The Marshal's Justice (Appaloosa Pass Ranch 4)
shoot Jax if she had two guns trained on her.
    He craned his neck to try to get a look at the interior of the car, but with the tinted windows, he couldn’t see much of anything. The engine was running, the windows all up, and since the woman was between them and the car, Chase figured he wasn’t going to get a better look inside until he dealt with the situation right in front of him.
    “What do you want from us?” Chase asked her.
    “Money, a getaway vehicle,” Jax provided. “And any information about Quentin’s whereabouts.”
    “The last one is especially important,” the woman said, tears springing to her eyes. “I have to find him.” She slid her left hand over her belly. “He has to know he’s about to be a father.”
    Good grief. So, she was connected to Quentin? And clearly this woman wasn’t just any ordinary nanny.
    “I’m Quentin’s sister,” April said, taking a step toward her. “He wouldn’t want you to hurt his niece. He wouldn’t want any of this to be happening.”
    That was probably true. Quentin could be scum, but to the best of Chase’s knowledge, the man had never endangered a baby.
    “Quentin would want me protected. He wants to be with me and our baby, but he can’t be because of him.” The woman pointed at Chase. “You’re the marshal who put him in WITSEC. You’re the one who took Quentin away from me.”
    Obviously, she had a skewed idea of what’d happened six months ago. “I did that for his own safety.”
    “Then you can put me there with him! Quentin loves me and wants to be with me.”
    Since Quentin hadn’t requested that and since this was the first Chase was hearing about the man having a pregnant girlfriend, he glanced at April to see if she’d known.
    April shook her head. “I’ve never met her. But maybe Quentin mentioned your name,” she added to the woman.
    “I’m Renée Edmunds,” she volunteered.
    “Quentin didn’t always tell me the details of his personal life,” April mumbled. “He certainly didn’t tell me he was about to become a father.”
    “Because he doesn’t trust you, that’s why,” Renée snapped. “He said I wasn’t to trust you because you betrayed him by spying on him. You became a criminal informant to save your own skin.”
    April nodded, readily admitting that. “Quentin was involved in some bad things then. With a very bad man. I did what I had to do to put an end to it.”
    That was the sanitized version anyway, and that very bad man was none other than Tony Crossman. April had uncovered her brother’s illegal activity but had sat on it for a while. Long enough for someone to get killed. Only afterward had April turned CI to help arrest Crossman.
    “Were you doing what you had to do when you slept with Quentin’s enemy, Marshal Crockett?” Renée asked.
    Quentin would indeed consider him his enemy. Chase felt the same way about him.
    “Is that why you took our daughter, because you thought it would help you find Quentin?” April went another step closer to Renée.
    “I didn’t take her.” A hoarse sob tore from Renée’s mouth, and she repeated her denial. “But when I got the call to be involved in this, I didn’t say no. I’d do anything to see Quentin again.”

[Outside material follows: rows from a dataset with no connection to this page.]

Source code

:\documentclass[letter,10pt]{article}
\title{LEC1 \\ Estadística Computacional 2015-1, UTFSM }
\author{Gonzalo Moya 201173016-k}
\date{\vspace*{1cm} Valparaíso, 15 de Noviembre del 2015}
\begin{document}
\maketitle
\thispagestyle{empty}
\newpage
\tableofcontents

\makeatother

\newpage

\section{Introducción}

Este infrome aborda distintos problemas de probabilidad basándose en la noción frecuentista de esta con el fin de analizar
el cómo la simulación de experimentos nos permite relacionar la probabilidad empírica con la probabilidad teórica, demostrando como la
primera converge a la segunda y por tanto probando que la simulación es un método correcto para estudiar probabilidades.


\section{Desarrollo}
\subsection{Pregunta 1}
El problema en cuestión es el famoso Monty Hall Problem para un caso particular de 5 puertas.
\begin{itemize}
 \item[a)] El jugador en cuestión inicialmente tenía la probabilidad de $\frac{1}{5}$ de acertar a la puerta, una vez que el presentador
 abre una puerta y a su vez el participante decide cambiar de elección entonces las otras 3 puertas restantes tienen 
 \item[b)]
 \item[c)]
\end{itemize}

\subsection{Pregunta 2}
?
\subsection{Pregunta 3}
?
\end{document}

    Anything, including putting an innocent baby in danger. It didn’t matter if Renée had or hadn’t been the person who kidnapped Bailey, she certainly hadn’t turned the baby over to the authorities. And she darn sure wasn’t cooperating now.
    Somehow, he had to get that gun out of her shaky hands.
    “Who hired you?” Chase asked her, and he made sure he sounded like the lawman that he was. Maybe he could intimidate her into surrendering the weapon.
    “I don’t know,” Renée said.
    Chase huffed, already tired of this ordeal. He wanted it to end so he could find his daughter and deal with the aftermath of everything else going on here.
    “Who hired you ?” he tried again.